(Records from a data collection)
"""

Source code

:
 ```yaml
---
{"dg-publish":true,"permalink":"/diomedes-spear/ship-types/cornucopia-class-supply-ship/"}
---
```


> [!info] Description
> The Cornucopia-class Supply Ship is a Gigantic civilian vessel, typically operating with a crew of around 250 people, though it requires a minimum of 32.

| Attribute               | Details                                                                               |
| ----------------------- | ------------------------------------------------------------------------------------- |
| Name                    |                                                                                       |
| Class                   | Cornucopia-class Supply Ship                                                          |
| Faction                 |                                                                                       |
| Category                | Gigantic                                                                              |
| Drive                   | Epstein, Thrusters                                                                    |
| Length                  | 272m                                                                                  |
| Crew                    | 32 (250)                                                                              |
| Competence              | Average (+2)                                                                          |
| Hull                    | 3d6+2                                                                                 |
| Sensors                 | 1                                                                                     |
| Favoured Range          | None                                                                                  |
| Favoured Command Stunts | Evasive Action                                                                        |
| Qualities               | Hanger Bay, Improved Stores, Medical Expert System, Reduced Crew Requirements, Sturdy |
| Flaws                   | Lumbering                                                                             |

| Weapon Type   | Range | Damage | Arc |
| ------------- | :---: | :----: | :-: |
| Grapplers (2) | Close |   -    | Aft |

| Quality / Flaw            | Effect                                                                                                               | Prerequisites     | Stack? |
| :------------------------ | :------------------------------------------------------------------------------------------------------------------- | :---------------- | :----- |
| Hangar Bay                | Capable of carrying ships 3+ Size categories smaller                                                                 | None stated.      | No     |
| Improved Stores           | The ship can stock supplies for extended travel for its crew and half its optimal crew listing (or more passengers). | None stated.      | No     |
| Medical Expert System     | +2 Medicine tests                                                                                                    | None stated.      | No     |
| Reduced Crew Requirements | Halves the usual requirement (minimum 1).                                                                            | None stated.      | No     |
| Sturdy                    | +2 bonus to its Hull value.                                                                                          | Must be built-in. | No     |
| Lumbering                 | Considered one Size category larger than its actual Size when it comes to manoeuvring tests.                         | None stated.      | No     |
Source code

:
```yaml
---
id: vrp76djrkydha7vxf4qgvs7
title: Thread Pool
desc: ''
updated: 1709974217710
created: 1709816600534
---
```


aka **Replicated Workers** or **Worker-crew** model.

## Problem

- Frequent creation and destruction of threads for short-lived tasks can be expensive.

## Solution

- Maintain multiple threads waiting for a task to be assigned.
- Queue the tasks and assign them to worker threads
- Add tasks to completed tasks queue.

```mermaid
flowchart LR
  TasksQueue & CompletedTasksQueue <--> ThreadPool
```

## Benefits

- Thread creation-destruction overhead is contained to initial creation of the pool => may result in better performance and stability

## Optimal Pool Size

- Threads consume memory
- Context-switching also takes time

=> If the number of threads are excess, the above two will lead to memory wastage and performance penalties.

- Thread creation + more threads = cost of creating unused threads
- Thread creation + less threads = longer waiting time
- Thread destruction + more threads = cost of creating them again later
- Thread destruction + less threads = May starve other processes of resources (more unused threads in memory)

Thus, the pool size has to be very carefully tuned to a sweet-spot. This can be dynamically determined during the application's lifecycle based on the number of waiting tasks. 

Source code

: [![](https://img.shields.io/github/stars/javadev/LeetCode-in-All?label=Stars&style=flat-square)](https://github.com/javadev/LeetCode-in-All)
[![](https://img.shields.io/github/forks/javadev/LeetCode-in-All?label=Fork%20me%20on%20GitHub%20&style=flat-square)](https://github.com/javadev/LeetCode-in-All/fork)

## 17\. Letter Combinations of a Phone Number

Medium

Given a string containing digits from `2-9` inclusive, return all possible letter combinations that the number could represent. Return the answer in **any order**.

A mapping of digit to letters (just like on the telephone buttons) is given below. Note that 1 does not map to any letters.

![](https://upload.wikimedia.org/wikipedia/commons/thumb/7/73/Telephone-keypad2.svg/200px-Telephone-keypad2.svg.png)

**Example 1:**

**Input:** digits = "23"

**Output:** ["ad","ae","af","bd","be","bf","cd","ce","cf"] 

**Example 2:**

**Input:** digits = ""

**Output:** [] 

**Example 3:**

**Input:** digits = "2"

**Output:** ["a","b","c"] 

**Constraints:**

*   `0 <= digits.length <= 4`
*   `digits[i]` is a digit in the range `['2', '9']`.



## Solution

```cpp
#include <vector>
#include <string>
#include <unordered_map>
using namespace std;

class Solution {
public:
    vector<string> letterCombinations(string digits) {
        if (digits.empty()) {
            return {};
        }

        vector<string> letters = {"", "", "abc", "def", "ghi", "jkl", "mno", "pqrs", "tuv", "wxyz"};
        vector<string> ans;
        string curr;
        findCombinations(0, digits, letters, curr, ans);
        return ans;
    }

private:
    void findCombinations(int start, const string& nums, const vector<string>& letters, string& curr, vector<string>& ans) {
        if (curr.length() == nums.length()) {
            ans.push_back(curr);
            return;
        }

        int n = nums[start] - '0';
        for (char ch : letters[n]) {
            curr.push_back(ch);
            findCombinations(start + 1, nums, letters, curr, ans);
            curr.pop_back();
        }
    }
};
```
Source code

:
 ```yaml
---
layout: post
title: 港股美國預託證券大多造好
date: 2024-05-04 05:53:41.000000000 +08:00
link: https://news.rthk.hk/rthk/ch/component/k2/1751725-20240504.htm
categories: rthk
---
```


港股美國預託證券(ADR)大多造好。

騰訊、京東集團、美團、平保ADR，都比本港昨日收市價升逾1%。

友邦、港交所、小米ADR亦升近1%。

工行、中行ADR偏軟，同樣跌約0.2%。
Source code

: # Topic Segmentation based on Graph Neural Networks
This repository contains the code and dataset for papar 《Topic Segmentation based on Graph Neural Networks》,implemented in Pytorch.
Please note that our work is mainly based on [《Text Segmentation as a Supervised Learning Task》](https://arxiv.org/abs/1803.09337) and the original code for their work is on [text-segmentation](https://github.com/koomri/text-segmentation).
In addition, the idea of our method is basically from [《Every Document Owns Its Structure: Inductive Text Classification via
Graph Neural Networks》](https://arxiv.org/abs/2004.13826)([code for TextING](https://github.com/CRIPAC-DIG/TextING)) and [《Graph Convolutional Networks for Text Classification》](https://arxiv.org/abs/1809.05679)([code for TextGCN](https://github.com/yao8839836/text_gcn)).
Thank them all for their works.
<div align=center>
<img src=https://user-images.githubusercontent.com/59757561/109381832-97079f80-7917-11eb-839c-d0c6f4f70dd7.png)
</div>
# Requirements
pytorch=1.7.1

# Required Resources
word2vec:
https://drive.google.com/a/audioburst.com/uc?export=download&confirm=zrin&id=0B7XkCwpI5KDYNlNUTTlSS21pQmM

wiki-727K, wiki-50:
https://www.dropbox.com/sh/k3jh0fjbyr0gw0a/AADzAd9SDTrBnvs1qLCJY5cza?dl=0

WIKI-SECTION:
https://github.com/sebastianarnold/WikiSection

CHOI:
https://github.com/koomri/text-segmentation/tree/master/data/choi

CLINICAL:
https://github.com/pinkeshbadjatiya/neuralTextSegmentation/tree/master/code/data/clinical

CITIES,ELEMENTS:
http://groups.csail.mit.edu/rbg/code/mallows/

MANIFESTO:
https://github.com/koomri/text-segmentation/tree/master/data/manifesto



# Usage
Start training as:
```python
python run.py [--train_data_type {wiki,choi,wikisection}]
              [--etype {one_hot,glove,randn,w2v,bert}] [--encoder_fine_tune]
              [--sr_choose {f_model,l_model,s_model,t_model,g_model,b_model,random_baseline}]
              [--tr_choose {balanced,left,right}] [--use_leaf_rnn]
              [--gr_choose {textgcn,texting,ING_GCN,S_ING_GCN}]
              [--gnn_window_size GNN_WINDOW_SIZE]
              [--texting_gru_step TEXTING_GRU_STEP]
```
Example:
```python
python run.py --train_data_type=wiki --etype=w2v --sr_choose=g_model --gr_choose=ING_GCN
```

"""

From the data, pick out every line that includes "LeetCode".

: [![](https://img.shields.io/github/stars/javadev/LeetCode-in-All?label=Stars&style=flat-square)](https://github.com/javadev/LeetCode-in-All)
[![](https://img.shields.io/github/forks/javadev/LeetCode-in-All?label=Fork%20me%20on%20GitHub%20&style=flat-square)](https://github.com/javadev/LeetCode-in-All/fork)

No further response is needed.